Enfin, est promulguée la loi du 14 novembre 2006 relative au contrôle de la validité des mariages, qui vise à lutter contre les "mariages de complaisance". Pour les mariages célébrés en France, le texte prévoit un renforcement du contrôle de l’identité des candidats au mariage et une audition des futurs époux en cas de doute sur le libre consentement des intéressés ou la réalité du projet matrimonial. Les mariages célébrés à l’étranger devront être précédés d’une audition devant le consul, qui pourra émettre des réserves, voire entamer une procédure d’opposition.

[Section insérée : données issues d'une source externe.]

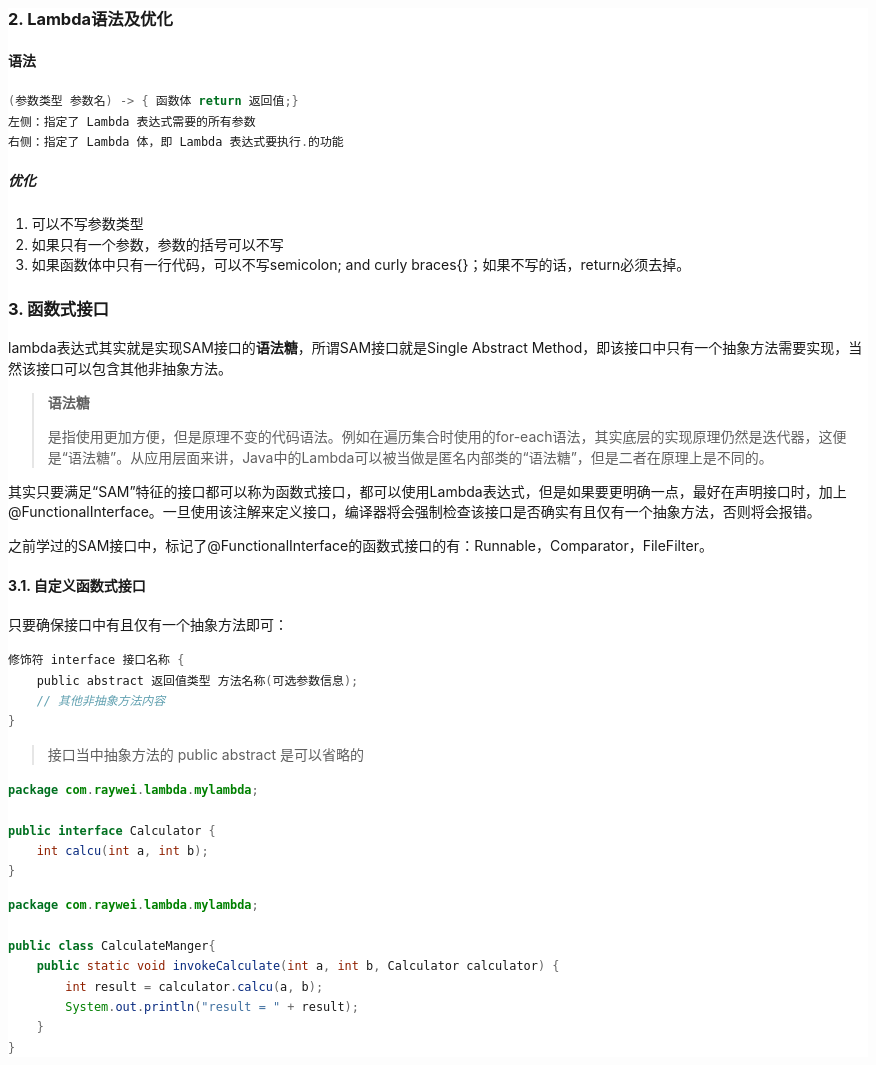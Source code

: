 

### 2. Lambda语法及优化

#### 语法

```java
(参数类型 参数名) -> { 函数体 return 返回值;}
左侧：指定了 Lambda 表达式需要的所有参数
右侧：指定了 Lambda 体，即 Lambda 表达式要执行.的功能
```

##### 优化

1. 可以不写参数类型
2. 如果只有一个参数，参数的括号可以不写
3. 如果函数体中只有一行代码，可以不写semicolon; and curly braces{}；如果不写的话，return必须去掉。



### 3. 函数式接口

lambda表达式其实就是实现SAM接口的**语法糖**，所谓SAM接口就是Single Abstract Method，即该接口中只有一个抽象方法需要实现，当然该接口可以包含其他非抽象方法。

> **语法糖**
>
> 是指使用更加方便，但是原理不变的代码语法。例如在遍历集合时使用的for-each语法，其实底层的实现原理仍然是迭代器，这便是“语法糖”。从应用层面来讲，Java中的Lambda可以被当做是匿名内部类的“语法糖”，但是二者在原理上是不同的。

其实只要满足“SAM”特征的接口都可以称为函数式接口，都可以使用Lambda表达式，但是如果要更明确一点，最好在声明接口时，加上@FunctionalInterface。一旦使用该注解来定义接口，编译器将会强制检查该接口是否确实有且仅有一个抽象方法，否则将会报错。

之前学过的SAM接口中，标记了@FunctionalInterface的函数式接口的有：Runnable，Comparator，FileFilter。



#### 3.1. 自定义函数式接口

只要确保接口中有且仅有一个抽象方法即可：

```java
修饰符 interface 接口名称 {
    public abstract 返回值类型 方法名称(可选参数信息);
    // 其他非抽象方法内容
}
```

> 接口当中抽象方法的 public abstract 是可以省略的

```java
package com.raywei.lambda.mylambda;

public interface Calculator {
    int calcu(int a, int b);
}
```

```java
package com.raywei.lambda.mylambda;

public class CalculateManger{
    public static void invokeCalculate(int a, int b, Calculator calculator) {
        int result = calculator.calcu(a, b);
        System.out.println("result = " + result);
    }
}
```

Le non-respect de cette procédure entrainera l’impossibilité de transcrire ce mariage sur les registres de l’état civil français, sauf jugement inverse émis par le tribunal de grande instance.
2007 : Élection de Nicolas Sarkozy à la Présidence de la République
2012 : Élection de François Hollande à la Présidence de la République
La loi du 7 mars 2016 relative au droit des étrangers vise trois objectifs :
· mieux accueillir et intégrer,
· rendre la France plus attractive aux talents étrangers,
· mieux lutter contre l’immigration irrégulière.

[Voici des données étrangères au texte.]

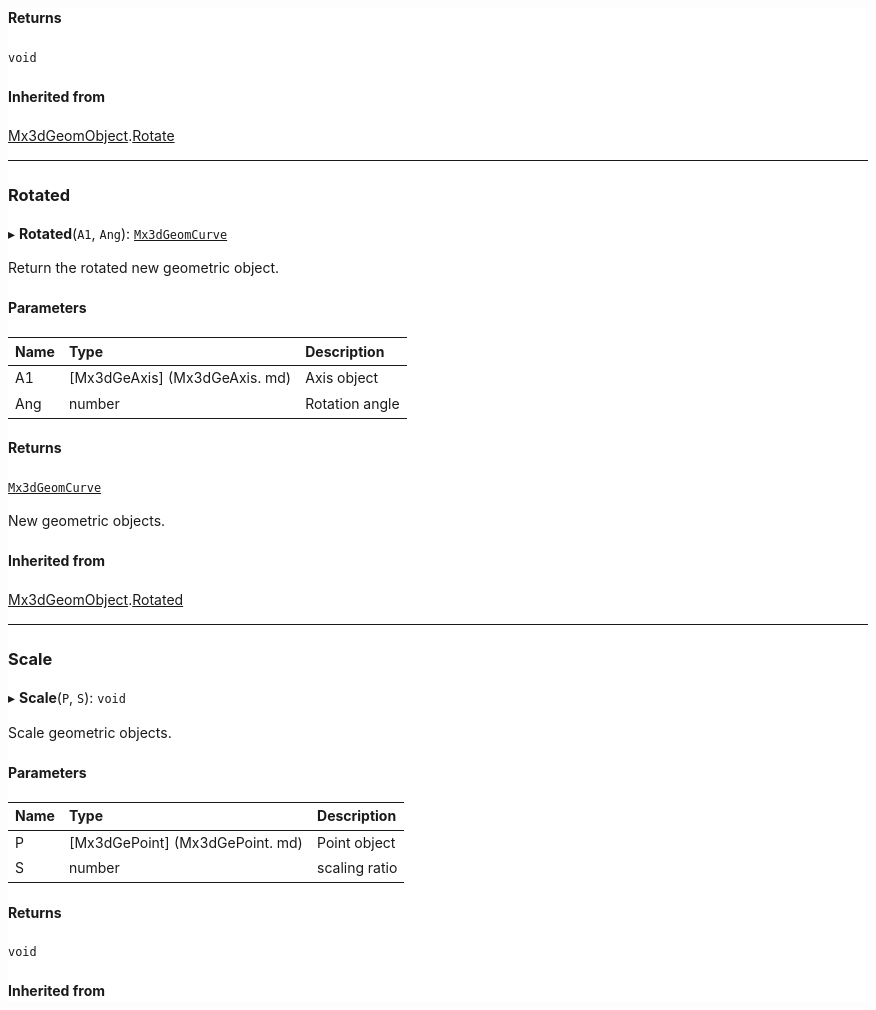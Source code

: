 #### Returns

`void`

#### Inherited from

[Mx3dGeomObject](Mx3dGeomObject.md).[Rotate](Mx3dGeomObject.md#rotate)

___

### Rotated

▸ **Rotated**(`A1`, `Ang`): [`Mx3dGeomCurve`](Mx3dGeomCurve.md)

Return the rotated new geometric object.

#### Parameters

| Name | Type | Description |
| :------ | :------ | :------ |
|A1 | [Mx3dGeAxis] (Mx3dGeAxis. md) | Axis object|
|Ang | number | Rotation angle|

#### Returns

[`Mx3dGeomCurve`](Mx3dGeomCurve.md)

New geometric objects.

#### Inherited from

[Mx3dGeomObject](Mx3dGeomObject.md).[Rotated](Mx3dGeomObject.md#rotated)

___

### Scale

▸ **Scale**(`P`, `S`): `void`

Scale geometric objects.

#### Parameters

| Name | Type | Description |
| :------ | :------ | :------ |
|P | [Mx3dGePoint] (Mx3dGePoint. md) | Point object|
|S | number | scaling ratio|

#### Returns

`void`

#### Inherited from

2017 : Élection de Emmanuel Macron à la Présidence de la République
· un délai raccourci pour les étrangers pour déposer une demande d‘asile (90 jours contre 120 précédemment) ;
· la durée maximale de la rétention passe de 45 à 90 jours et la retenue administrative pour vérification du droit de séjour, de 16 à 24 heures ;
· une protection renforcée pour les jeunes filles risquant l’excision et des dispositions protectrices pour les victimes de violences conjugales.
· une extension du passeport talent aux salariés d’entreprises innovantes.
2022 : Réélection de Emmanuel Macron à la Présidence de la République
*
* *
Quarante ans plus tard, la politique migratoire de la France en ressort illisible. Elle constitue un droit extrêmement sophistiqué, qui s'étale désormais sur plus de 1500 pages dans le Code de l'entrée et du séjour des étrangers et du droit d'asile (CESEDA).